Record extracts:
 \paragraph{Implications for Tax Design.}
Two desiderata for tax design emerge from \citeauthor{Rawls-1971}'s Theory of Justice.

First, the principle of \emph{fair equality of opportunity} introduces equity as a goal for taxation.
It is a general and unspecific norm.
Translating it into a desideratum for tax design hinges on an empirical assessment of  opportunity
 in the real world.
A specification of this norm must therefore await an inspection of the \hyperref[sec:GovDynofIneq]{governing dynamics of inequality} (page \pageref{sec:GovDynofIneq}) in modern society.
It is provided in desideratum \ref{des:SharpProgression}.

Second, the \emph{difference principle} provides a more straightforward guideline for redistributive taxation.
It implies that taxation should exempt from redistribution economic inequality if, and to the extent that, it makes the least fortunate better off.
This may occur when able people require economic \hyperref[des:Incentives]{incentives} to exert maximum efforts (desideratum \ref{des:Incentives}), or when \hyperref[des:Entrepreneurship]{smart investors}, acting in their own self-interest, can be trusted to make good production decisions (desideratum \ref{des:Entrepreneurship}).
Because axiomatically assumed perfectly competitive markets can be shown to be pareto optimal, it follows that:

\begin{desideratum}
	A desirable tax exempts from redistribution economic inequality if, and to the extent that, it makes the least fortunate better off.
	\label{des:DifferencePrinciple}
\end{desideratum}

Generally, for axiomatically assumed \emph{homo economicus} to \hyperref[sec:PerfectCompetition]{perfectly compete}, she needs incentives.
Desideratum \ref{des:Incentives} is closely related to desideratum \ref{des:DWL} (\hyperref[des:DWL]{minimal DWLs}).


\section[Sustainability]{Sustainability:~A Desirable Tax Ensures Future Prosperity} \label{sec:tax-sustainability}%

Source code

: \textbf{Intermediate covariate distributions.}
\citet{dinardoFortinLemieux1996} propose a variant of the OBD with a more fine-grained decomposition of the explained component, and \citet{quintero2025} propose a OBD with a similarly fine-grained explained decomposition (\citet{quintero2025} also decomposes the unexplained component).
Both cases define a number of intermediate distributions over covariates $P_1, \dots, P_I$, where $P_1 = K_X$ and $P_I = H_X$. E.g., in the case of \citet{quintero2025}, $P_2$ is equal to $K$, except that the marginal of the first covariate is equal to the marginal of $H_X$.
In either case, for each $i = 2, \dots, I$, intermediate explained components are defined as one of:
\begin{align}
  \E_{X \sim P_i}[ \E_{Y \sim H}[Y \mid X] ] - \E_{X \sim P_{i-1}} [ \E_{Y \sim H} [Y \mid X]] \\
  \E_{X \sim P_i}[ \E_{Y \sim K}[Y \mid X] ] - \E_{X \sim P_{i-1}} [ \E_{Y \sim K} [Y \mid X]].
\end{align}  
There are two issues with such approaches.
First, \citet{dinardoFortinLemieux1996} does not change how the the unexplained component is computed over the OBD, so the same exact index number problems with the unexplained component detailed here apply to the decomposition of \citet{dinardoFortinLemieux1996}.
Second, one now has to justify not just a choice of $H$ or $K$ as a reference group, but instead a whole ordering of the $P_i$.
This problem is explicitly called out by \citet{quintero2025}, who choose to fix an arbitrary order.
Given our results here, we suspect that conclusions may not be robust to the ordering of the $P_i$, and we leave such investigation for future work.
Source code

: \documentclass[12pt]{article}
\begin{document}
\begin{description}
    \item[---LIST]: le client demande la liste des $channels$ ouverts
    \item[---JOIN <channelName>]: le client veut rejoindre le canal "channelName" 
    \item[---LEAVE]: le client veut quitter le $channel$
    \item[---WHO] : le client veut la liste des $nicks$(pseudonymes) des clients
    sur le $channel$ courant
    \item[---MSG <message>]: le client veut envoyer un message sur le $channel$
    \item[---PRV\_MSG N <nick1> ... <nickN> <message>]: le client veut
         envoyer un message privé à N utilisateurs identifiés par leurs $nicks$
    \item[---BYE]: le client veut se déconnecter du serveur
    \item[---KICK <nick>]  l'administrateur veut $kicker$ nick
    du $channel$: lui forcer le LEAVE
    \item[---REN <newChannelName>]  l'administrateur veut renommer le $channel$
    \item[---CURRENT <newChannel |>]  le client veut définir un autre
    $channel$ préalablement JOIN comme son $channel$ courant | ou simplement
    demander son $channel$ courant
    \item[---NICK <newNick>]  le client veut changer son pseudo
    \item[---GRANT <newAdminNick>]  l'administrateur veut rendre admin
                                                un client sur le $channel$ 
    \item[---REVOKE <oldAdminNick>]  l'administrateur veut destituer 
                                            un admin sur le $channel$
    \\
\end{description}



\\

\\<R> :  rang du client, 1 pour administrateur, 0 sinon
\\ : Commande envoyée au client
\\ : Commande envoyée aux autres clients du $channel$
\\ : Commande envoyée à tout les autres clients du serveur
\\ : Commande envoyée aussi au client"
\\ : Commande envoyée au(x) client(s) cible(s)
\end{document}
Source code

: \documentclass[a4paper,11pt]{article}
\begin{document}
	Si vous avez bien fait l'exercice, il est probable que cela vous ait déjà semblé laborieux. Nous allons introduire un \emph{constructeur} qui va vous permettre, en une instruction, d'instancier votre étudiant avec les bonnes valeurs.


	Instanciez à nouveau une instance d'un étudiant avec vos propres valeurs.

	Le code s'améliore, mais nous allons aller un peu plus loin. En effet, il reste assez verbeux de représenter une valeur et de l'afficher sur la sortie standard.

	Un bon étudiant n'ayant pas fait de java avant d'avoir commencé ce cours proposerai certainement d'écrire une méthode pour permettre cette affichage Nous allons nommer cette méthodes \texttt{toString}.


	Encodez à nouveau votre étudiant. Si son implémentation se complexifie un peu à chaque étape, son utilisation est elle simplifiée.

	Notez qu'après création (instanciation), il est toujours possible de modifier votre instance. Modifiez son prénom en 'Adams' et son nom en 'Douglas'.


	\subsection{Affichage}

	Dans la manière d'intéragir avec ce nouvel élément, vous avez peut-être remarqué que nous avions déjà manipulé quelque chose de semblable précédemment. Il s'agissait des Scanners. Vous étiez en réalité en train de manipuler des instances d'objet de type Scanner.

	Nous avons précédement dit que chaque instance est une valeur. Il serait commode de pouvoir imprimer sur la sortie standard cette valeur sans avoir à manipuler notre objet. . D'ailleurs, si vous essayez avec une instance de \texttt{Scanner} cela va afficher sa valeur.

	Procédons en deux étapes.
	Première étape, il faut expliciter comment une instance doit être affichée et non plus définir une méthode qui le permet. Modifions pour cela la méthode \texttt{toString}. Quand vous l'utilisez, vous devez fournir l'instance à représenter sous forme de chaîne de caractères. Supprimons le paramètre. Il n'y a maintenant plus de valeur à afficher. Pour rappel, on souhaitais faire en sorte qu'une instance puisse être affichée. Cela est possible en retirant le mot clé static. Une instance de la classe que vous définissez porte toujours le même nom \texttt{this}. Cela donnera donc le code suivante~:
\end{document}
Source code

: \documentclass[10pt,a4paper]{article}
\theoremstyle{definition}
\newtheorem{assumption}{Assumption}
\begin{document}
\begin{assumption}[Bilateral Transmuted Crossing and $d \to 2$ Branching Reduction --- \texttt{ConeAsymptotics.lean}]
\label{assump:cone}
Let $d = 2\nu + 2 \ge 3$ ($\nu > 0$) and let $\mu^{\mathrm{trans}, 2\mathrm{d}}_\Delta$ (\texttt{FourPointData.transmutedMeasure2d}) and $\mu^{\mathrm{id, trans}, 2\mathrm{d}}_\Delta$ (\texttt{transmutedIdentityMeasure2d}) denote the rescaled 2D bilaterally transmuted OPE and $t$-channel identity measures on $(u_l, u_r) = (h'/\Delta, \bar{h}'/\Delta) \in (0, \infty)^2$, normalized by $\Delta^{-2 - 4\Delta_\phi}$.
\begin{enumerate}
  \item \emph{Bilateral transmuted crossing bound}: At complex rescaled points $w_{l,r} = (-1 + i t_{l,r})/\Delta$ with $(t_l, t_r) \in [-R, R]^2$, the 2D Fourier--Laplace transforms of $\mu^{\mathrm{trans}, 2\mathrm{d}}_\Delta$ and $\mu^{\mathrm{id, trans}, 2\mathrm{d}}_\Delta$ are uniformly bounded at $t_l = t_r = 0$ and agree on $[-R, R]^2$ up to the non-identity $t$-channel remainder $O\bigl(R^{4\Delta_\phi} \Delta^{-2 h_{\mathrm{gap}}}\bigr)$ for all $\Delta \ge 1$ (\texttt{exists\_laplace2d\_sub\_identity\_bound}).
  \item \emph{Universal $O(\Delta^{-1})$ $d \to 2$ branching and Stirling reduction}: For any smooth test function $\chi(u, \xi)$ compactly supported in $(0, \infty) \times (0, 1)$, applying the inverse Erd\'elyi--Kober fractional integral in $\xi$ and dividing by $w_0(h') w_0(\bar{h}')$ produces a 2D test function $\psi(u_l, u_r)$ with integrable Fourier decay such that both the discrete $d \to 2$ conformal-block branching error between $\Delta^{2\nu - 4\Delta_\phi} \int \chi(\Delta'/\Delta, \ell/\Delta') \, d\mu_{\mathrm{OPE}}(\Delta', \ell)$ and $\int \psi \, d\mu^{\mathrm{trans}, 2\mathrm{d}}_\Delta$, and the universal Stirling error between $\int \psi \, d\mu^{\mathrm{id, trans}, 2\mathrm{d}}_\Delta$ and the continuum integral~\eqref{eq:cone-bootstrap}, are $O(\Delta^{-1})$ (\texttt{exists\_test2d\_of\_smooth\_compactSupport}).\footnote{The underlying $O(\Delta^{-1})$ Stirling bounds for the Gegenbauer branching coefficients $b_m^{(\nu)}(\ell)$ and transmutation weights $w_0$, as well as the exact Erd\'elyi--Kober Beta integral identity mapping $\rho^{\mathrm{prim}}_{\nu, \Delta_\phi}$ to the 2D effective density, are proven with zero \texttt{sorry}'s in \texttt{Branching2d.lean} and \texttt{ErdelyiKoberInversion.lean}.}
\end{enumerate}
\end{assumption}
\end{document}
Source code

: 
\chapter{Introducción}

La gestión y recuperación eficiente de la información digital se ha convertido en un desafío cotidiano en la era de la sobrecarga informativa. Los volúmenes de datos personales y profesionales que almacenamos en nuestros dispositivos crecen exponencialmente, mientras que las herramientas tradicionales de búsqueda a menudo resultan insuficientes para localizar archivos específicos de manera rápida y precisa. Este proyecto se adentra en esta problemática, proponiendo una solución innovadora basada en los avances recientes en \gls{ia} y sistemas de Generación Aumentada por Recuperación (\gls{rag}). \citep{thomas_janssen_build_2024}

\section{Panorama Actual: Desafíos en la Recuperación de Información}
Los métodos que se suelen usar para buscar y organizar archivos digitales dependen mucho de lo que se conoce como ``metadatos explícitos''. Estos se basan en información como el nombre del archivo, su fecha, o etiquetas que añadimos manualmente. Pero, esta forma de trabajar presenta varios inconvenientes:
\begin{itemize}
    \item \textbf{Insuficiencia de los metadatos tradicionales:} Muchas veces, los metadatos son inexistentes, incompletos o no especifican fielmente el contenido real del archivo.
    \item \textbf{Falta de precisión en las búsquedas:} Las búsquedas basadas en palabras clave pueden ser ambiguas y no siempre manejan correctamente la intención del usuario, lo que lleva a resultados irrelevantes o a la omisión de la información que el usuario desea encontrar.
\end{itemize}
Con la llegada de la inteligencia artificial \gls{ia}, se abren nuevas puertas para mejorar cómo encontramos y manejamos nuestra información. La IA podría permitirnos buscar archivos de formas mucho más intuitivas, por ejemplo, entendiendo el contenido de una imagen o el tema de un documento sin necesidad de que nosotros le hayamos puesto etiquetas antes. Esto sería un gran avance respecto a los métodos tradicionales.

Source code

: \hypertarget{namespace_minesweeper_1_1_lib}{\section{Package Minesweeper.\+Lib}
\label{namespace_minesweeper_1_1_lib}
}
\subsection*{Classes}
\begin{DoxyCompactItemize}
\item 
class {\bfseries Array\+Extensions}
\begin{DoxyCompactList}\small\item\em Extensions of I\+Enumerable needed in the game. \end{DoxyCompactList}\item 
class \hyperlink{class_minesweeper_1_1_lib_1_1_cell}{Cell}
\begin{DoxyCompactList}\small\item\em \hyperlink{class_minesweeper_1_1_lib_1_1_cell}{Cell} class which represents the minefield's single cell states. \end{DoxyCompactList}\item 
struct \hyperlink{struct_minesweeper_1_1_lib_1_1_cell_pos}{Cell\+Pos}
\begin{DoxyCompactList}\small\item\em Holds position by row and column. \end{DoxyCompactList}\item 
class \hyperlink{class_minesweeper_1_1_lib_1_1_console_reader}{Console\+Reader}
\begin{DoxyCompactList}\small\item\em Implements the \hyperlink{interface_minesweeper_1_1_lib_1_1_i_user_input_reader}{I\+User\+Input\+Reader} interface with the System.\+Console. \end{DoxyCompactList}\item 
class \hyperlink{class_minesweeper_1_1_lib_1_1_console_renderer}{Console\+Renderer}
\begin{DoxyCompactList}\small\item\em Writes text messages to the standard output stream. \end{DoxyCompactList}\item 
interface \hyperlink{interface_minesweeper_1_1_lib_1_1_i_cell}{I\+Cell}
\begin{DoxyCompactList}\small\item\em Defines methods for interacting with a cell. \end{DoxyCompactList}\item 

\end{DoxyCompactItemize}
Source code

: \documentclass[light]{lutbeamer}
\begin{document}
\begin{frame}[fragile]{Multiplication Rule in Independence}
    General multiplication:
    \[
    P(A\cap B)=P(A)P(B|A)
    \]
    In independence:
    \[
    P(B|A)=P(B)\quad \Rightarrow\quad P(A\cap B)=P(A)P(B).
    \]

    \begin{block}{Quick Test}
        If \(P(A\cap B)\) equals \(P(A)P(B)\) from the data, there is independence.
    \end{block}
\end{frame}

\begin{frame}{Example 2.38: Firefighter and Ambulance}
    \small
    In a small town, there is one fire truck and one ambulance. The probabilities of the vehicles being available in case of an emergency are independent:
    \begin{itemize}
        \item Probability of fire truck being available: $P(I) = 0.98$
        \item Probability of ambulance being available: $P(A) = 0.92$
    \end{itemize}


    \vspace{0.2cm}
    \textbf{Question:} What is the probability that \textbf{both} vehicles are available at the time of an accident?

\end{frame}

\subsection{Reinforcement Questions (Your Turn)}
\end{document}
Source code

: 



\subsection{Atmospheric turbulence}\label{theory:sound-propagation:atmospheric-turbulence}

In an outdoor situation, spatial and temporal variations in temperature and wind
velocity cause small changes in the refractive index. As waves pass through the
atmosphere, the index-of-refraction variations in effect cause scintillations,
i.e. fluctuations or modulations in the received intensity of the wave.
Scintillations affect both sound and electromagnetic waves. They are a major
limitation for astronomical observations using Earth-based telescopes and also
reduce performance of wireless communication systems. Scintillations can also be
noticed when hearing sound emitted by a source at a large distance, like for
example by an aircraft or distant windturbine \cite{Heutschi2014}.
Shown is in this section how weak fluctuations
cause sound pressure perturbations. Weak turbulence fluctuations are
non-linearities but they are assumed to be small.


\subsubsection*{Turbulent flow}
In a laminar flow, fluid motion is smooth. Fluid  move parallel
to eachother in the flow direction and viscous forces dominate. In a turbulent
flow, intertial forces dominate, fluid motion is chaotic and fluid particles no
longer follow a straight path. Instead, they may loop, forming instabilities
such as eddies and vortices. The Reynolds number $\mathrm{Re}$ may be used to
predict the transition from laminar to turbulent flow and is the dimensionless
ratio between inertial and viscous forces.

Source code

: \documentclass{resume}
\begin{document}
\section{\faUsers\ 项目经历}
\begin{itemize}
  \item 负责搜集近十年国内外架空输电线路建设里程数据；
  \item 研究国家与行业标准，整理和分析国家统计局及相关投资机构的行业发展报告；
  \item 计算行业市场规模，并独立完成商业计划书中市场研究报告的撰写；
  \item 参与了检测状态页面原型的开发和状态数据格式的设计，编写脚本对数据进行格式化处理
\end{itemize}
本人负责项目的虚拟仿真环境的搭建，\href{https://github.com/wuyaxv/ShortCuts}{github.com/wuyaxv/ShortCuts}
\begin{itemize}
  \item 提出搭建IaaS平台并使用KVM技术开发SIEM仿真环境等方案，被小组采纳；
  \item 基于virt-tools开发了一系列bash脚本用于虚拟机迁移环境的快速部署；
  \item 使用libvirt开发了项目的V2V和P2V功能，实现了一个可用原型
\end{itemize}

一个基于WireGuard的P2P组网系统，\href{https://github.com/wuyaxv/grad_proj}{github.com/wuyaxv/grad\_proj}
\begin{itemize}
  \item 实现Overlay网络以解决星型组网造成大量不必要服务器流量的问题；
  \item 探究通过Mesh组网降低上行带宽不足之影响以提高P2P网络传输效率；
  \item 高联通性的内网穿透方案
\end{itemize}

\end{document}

Task to carry out:
Please reproduce the lines from the line with "the unexplained component)." to the line with "Both cases define", both ends included, exactly as they appear above.

Output:
\citet{dinardoFortinLemieux1996} propose a variant of the OBD with a more fine-grained decomposition of the explained component, and \citet{quintero2025} propose a OBD with a similarly fine-grained explained decomposition (\citet{quintero2025} also decomposes the unexplained component).
Both cases define a number of intermediate distributions over covariates $P_1, \dots, P_I$, where $P_1 = K_X$ and $P_I = H_X$. E.g., in the case of \citet{quintero2025}, $P_2$ is equal to $K$, except that the marginal of the first covariate is equal to the marginal of $H_X$.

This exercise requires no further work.